On 06.04.22 18:34, [email protected] wrote:
Hi Stefan!
Thank you so much for your answer!!. I do answer below in green bold
for instance... for a better distinction....
Very thankful for all your comments Stefan!!! :) :) :)
Cheers!!
El 2022-04-06 17:43, Stefan Esser escribió:
ATENCION
ATENCION
ATENCION!!! Este correo se ha enviado desde fuera de la organizacion.
No pinche en los enlaces ni abra los adjuntos a no ser que reconozca
el remitente y sepa que el contenido es seguro.
Am 06.04.22 um 16:36 schrieb [email protected]:
Hi Rainer!
Thank you so much for your help :) :)
Well I assume they are in a datacenter and should not be a power
outage....
About dataset size... yes... our ones are big... they can be 3-4 TB
easily each
dataset.....
We bought them, because as they are for mailboxes and mailboxes grow and
grow.... for having space for hosting them...
Which mailbox format (e.g. mbox, maildir, ...) do you use?

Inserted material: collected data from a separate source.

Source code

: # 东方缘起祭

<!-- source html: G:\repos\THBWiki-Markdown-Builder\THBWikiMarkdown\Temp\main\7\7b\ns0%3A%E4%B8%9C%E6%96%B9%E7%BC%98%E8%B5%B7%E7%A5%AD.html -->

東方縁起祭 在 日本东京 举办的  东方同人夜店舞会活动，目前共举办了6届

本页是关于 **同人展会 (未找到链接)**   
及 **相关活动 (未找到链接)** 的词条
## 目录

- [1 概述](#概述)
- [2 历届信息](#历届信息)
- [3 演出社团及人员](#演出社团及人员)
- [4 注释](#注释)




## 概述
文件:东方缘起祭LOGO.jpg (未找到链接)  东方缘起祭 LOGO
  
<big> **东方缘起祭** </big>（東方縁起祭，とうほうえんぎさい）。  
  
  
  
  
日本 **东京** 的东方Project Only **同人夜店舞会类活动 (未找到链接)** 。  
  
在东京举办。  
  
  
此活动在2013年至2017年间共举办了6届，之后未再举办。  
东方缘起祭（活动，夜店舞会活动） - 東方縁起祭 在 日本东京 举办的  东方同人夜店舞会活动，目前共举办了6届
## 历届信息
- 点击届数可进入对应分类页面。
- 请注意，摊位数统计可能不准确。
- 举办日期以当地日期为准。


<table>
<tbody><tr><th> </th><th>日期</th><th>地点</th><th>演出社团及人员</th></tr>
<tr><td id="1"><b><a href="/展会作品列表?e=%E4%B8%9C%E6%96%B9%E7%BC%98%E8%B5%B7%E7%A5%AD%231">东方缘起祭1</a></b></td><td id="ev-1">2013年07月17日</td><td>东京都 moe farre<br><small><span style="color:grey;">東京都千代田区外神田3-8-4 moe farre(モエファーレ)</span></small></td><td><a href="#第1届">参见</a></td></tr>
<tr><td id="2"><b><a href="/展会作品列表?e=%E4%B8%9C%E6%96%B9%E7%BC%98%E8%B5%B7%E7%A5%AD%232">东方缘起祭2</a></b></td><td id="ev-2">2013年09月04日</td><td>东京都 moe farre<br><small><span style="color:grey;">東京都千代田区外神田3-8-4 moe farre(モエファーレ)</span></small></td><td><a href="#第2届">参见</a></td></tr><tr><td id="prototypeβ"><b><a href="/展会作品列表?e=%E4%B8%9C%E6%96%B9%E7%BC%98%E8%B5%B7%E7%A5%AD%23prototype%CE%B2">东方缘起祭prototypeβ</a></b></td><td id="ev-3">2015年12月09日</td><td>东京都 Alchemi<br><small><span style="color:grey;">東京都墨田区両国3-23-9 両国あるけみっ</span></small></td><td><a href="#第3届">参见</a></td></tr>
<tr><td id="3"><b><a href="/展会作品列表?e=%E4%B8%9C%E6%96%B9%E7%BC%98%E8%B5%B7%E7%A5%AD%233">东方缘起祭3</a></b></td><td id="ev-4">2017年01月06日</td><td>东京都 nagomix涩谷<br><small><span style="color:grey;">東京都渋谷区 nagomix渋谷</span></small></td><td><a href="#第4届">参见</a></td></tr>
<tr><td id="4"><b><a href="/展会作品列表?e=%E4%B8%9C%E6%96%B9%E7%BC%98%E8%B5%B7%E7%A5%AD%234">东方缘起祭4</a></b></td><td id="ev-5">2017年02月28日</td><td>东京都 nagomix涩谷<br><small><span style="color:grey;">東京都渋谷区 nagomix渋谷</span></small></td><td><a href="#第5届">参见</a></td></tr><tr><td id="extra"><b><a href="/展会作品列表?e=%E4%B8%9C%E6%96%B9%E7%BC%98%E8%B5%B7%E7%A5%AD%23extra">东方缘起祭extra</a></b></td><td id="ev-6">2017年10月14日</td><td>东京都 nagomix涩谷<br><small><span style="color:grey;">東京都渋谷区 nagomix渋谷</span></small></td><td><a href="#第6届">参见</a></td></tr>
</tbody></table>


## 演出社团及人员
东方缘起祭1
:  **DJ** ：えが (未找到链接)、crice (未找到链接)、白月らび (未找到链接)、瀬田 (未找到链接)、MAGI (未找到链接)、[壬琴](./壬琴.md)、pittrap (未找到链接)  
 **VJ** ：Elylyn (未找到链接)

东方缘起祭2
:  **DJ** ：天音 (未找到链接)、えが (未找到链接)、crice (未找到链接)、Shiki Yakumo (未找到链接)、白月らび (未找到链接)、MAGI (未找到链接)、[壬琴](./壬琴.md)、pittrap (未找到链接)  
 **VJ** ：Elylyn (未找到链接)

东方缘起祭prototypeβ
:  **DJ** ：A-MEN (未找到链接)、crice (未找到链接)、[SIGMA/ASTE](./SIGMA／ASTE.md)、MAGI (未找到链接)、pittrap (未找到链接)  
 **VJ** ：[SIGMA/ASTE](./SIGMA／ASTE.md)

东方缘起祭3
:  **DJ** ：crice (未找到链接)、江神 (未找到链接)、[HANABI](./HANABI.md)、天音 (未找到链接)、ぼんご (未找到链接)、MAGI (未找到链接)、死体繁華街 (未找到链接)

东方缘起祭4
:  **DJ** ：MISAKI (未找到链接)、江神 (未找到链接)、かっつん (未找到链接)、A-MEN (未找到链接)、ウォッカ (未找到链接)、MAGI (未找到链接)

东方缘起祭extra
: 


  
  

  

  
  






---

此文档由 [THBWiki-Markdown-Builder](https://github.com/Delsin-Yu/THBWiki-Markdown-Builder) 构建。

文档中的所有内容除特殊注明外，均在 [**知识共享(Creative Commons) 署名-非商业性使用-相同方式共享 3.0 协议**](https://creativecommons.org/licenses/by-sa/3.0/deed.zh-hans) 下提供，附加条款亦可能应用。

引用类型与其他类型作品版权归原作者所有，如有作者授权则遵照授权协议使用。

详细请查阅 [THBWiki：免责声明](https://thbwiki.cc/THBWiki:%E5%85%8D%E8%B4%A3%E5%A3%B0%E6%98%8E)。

*I'm running Cyrus imap so sort of Maildir... too many little files
normally..... Sometimes directories with tons of little files....*
We knew they had some speed issues, but those speed issues, we
thought (as
Samsung explains in the QVO site) they started after exceeding the
speeding
buffer this disks have. We though that meanwhile you didn't exceed it's
capacity (the capacity of the speeding buffer) no speed problem
arises. Perhaps
we were wrong?.
These drives are meant for small loads in a typical PC use case,
i.e. some installations of software in the few GB range, else only
files of a few MB being written, perhaps an import of media files
that range from tens to a few hundred MB at a time, but less often
than once a day.
*We move, you know... lots of little files... and lot's of different
concurrent modifications by 1500-2000 concurrent imap connections we
have...*
As the SSD fills, the space available for the single level write
cache gets smaller
*The single level write cache is the cache these ssd drivers have,
for compensating the speed issues they have due to using qlc memory?.
Do you refer to that?. Sorry I don't understand well this paragraph.*
A single flash cell can be thought of as a software adjustable resistor
as part of a voltage divider with a fixed resistor. Storing just a
single bit per flash cell allows very fast writes and long lifetimes for
each flash cell at the cost of low data density. You cheaped out and
bough the crappiest type of consumer SSDs. These SSDs are optimized for
one thing: price per capacity (at reasonable read performance). They
accomplish this by exploiting the expected user behavior of modifying
only small subsets of the stored data in short bursts and buying (a lot
more capacity) than they use. You deployed them in a mail server facing
at least continuous writes for hours on end most days of the week. As
average load increases and the cheap SSDs fill up less and less
unallocated flash can be used to cache and the fast SLC cache fills up.
The SSD firmware now has to stop accepting new requests from the SATA
port and because only ~30 operations can be queued per SATA disk and the
ordering requirements between those operations not even reads can be
satisfied while the cache gets slowly written out storing four bits per
flash cell instead of one. To the user this appears as the system almost
hanging because every uncached read and sync write takes tens to 100s of
milliseconds instead of less than 3ms. No amount of file system or
driver tuning can truly fix this design flaw/compromise without severely
limiting the write throughput in software to stay below the sustained
drain rate of the SLC cache. If you want to invest time, pain and
suffering to squish the most out of this hardware look into the ~2015
CAM I/O scheduler work Netflix upstreamed back to FreeBSD. Enabling this
requires at least building and installing your own kernel with this
feature enabled, setting acceptable latency targets and defining the
read/write mix the scheduler should maintain.
I don't expect you'll get satisfactory results out of those disks even
with lots of experimentation. If you want to experiment with I/O
scheduling on cheap SSDs start by *migrating all production workloads*
out of your lab environment. The only safe and quick way out of this
mess is for you to replace all QVO SSDs with at least as large SSDs
designed for sustained write workloads.